Dr. Luca Tagliacozzo

Light scattering experiments measure entanglement in trapped ultra cold atoms (blue spheres). Photo Credit: IQOQI/Ritsch.

Luca Tagliacozzo, together with researchers from Innsbruck and Munich, has developed a new protocol to detect entanglement of many-particle quantum states using a simple approach. In Quantum Theory, interactions among particles create fascinatingly peculiar correlations that cannot be explained by any means known to the Classical world.
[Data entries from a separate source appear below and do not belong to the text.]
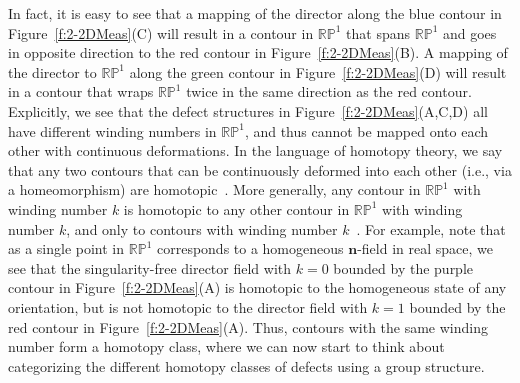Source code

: In fact, it is easy to see that a mapping of the director along the blue contour in Figure~\ref{f:2-2DMeas}(C) will result in a contour in $\mathbb{R}\mathbb{P}^1$ that spans $\mathbb{RP}^1$ and goes in opposite direction to the red contour in  Figure~\ref{f:2-2DMeas}(B).
A mapping of the director to $\mathbb{R}\mathbb{P}^1$ along the green contour in Figure~\ref{f:2-2DMeas}(D) will result in a contour that wraps $\mathbb{R}\mathbb{P}^1$ twice in the same direction as the red contour.
Explicitly, we see that the defect structures in Figure~\ref{f:2-2DMeas}(A,C,D) all have different winding numbers in $\mathbb{R}\mathbb{P}^1$, and thus cannot be mapped onto each other with continuous deformations.
In the language of homotopy theory, we say that any two contours that can be continuously deformed into each other (i.e., via a homeomorphism) are homotopic~\cite{RN196}.
More generally, any contour in $\mathbb{R}\mathbb{P}^1$ with winding number $k$ is homotopic to any other contour in $\mathbb{R}\mathbb{P}^1$ with winding number $k$, and only to contours with winding number $k$~\cite{RN196,RN153,RN236}.
For example, note that as a single point in $\mathbb{R}\mathbb{P}^1$ corresponds to a homogeneous $\mathbf{n}$-field in real space, we see that the singularity-free director field with $k=0$ bounded by the purple contour in Figure~\ref{f:2-2DMeas}(A) is homotopic to the homogeneous state of any orientation, but is not homotopic to the director field with $k=1$ bounded by the red contour in Figure~\ref{f:2-2DMeas}(A).
Thus, contours with the same winding number form a homotopy class, where we can now start to think about categorizing the different homotopy classes of defects using a group structure.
Entanglement is a consequence of strange probabilistic rules of quantum mechanics and seems to permit an instantaneous connection between particles over long distances that defies the laws of our macroscopic world, a phenomenon that Einstein referred to as “spooky action at a distance”. 

Entanglement is a mysterious concept but it allows us to obtain more precise measurements in the field of quantum metrology, to perform faster computations in the field of quantum computations, and to characterize exotic phases in the field of quantum matter. 

Developing protocols to detect and quantify entanglement of many-particle quantum states is thus a key challenge for current experiments since detecting entanglement becomes very difficult when many particles are involved.
 
In a study recently published in Nature Physics, researchers Dr Philipp Hauke, formerly of the ICFO, and Dr Peter Zoller from the Institute for Theoretical Physics at the University of Innsbruck, in collaboration with Dr Markus Heyl, from the Technische Universität München, and Dr Luca Tagliacozzo, Chancellor’s Fellow in the CNQO group of the Department of Physics at the University of Strathclyde, have found a new way to detect certain properties of many-particle entanglement independently of the size of the system. 

By using standard measurement techniques available in the laboratory they have proposed a new detection protocol for entanglement, and have shown that by using it one can easily extract information about entanglement in many body systems. For instance, in the case of neutral atoms trapped in optical lattices, their protocol can be implemented by performing ordinary laser spectroscopy. Their protocol allows the measurement of the Quantum Fisher information, a reliable guide to genuinely multipartite entanglement. 

The experimental measure of entanglement in many-body quantum systems opens a new observational window on the world of quantum matter and will allow us to better understand the role of quantum mechanical entanglement in many-body systems and their exotic emerging properties.